What needs to be done >>
Match on the string "with" in the entries below and return every matching line.

[Saved entries]
++++++++
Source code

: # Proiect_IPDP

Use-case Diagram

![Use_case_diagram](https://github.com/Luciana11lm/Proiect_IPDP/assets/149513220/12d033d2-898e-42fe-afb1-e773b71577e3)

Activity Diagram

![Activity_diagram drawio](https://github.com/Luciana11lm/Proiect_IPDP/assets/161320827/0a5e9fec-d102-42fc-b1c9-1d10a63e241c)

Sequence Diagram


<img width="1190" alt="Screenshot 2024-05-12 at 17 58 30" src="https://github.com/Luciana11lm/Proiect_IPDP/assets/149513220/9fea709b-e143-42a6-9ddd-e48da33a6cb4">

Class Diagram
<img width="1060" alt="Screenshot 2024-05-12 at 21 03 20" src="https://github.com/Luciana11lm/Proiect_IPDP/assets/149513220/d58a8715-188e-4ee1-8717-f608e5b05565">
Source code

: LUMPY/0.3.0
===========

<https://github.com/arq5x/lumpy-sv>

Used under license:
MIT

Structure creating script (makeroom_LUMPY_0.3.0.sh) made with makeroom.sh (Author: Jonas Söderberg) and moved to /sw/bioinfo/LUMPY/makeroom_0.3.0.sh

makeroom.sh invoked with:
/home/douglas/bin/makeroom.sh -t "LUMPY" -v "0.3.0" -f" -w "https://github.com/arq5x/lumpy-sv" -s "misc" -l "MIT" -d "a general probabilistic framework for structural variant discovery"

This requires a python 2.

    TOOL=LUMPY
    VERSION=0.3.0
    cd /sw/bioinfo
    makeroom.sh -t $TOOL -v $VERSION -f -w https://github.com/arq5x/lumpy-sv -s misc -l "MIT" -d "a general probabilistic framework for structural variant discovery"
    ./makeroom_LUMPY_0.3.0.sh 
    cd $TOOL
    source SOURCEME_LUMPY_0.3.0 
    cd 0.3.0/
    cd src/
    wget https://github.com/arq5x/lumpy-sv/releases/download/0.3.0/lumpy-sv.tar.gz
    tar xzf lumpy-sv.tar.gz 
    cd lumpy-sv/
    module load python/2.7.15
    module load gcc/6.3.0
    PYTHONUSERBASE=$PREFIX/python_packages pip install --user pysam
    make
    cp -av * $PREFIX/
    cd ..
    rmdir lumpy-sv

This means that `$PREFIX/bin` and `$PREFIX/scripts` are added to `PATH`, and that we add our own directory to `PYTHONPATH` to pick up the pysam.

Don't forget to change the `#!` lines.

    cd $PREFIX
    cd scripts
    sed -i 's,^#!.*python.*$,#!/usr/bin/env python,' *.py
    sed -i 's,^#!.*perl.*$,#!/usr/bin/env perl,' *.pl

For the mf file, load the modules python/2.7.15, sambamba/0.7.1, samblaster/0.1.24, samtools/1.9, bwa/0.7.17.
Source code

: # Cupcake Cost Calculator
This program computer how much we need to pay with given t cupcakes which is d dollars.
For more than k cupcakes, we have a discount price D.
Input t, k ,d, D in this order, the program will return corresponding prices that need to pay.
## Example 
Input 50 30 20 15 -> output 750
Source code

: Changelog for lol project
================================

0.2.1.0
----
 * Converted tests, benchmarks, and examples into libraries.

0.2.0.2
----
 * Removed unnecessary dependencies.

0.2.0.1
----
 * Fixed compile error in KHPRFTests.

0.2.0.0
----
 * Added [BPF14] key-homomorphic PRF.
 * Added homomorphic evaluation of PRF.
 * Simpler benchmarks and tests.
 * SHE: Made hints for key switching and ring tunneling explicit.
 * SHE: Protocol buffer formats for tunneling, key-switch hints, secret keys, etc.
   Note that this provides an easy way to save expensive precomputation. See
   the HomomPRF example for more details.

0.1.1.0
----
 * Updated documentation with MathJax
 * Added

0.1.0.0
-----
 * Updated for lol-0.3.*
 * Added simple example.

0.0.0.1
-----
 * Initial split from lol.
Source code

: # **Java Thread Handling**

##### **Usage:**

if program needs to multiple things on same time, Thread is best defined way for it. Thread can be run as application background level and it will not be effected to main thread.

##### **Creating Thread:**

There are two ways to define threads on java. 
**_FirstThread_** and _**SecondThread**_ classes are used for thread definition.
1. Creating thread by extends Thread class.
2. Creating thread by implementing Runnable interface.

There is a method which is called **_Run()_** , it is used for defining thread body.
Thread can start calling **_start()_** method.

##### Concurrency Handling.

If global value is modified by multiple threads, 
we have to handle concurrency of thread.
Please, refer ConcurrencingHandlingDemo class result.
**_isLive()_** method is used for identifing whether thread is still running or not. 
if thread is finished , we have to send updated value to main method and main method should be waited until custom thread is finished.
++++++++
Response to this task >>
Structure creating script (makeroom_LUMPY_0.3.0.sh) made with makeroom.sh (Author: Jonas Söderberg) and moved to /sw/bioinfo/LUMPY/makeroom_0.3.0.sh
makeroom.sh invoked with:
This program computer how much we need to pay with given t cupcakes which is d dollars.
 * Updated documentation with MathJax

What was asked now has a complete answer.